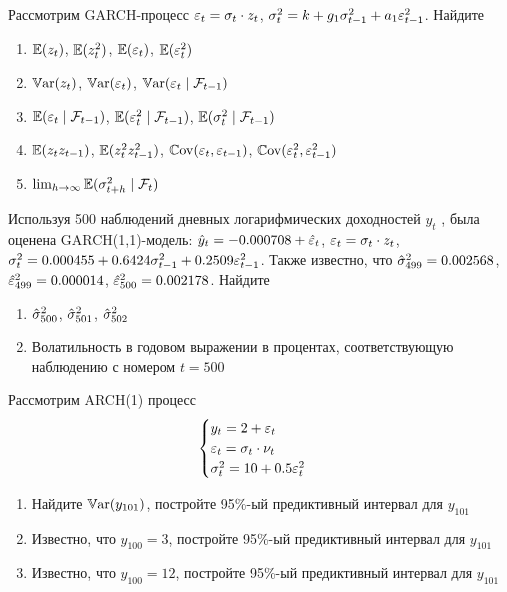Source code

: \begin{problem}
Рассмотрим GARCH-процесс $\varepsilon_t=\sigma_t \cdot z_t$, $\sigma^2_t=k+g_1\sigma^2_{t-1}+a_1\varepsilon^2_{t-1}$. Найдите
\begin{enumerate}
\item $\operatorname{\mathbb{E}}(z_t)$, $\operatorname{\mathbb{E}}(z_t^2)$, $\operatorname{\mathbb{E}}(\varepsilon_t)$, $\operatorname{\mathbb{E}}(\varepsilon_t^2)$
\item $\operatorname{\mathbb{V}\mathrm{ar}}(z_t)$, $\operatorname{\mathbb{V}\mathrm{ar}}(\varepsilon_t)$, $\operatorname{\mathbb{V}\mathrm{ar}}(\varepsilon_t \mid \mathcal{F}_{t-1})$
\item $\operatorname{\mathbb{E}}(\varepsilon_t \mid \mathcal{F}_{t-1})$, $\operatorname{\mathbb{E}}(\varepsilon_t^2 \mid \mathcal{F}_{t-1})$, $\operatorname{\mathbb{E}}(\sigma^2_t \mid \mathcal{F}_{t-1})$
\item $\operatorname{\mathbb{E}}(z_tz_{t-1})$, $\operatorname{\mathbb{E}}(z_t^2z_{t-1}^2)$, $\operatorname{\mathbb{C}\mathrm{ov}}(\varepsilon_t,\varepsilon_{t-1})$, $\operatorname{\mathbb{C}\mathrm{ov}}(\varepsilon_t^2,\varepsilon_{t-1}^2)$
\item $\lim_{h\to\infty} \operatorname{\mathbb{E}}(\sigma^2_{t+h} \mid \mathcal{F}_t)$
\end{enumerate}


\begin{sol}
\end{sol}
\end{problem}



\begin{problem}
Используя 500 наблюдений дневных логарифмических доходностей $y_t$ ,
была оценена GARCH(1,1)-модель: $\hat{y}_t=-0.000708+\hat{\varepsilon}_t$, $\varepsilon_t=\sigma_t \cdot z_t$, $\sigma^2_t=0.000455+0.6424\sigma^2_{t-1}+0.2509\varepsilon^2_{t-1}$. Также известно, что $\hat{\sigma}^2_{499}=0.002568$, $\hat{\varepsilon}^2_{499}=0.000014$, $\hat{\varepsilon}^2_{500}=0.002178$.
Найдите
\begin{enumerate}
\item  $\hat{\sigma}^2_{500}$, $\hat{\sigma}^2_{501}$, $\hat{\sigma}^2_{502}$
\item Волатильность в годовом выражении в процентах, соответствующую
наблюдению с номером $t = 500$
\end{enumerate}


\begin{sol}
\end{sol}
\end{problem}


\begin{problem}
Рассмотрим ARCH(1) процесс
\[
\begin{cases}
y_t = 2 + \varepsilon_t \\
\varepsilon_t = \sigma_t \cdot \nu_t \\
\sigma^2_t = 10 + 0.5\varepsilon_t^2
\end{cases}
\]

\begin{enumerate}
\item Найдите $\operatorname{\mathbb{V}\mathrm{ar}}(y_{101})$, постройте 95\%-ый предиктивный интервал для $y_{101}$
\item Известно, что $y_{100}=3$, постройте 95\%-ый предиктивный интервал для $y_{101}$
\item Известно, что $y_{100}=12$, постройте 95\%-ый предиктивный интервал для $y_{101}$
\end{enumerate}


\begin{sol}
\end{sol}
\end{problem}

Requirement: Your answer should be the lines above that contain the word "Найдите", copied out.

Worked solution:
Рассмотрим GARCH-процесс $\varepsilon_t=\sigma_t \cdot z_t$, $\sigma^2_t=k+g_1\sigma^2_{t-1}+a_1\varepsilon^2_{t-1}$. Найдите
Найдите
\item Найдите $\operatorname{\mathbb{V}\mathrm{ar}}(y_{101})$, постройте 95\%-ый предиктивный интервал для $y_{101}$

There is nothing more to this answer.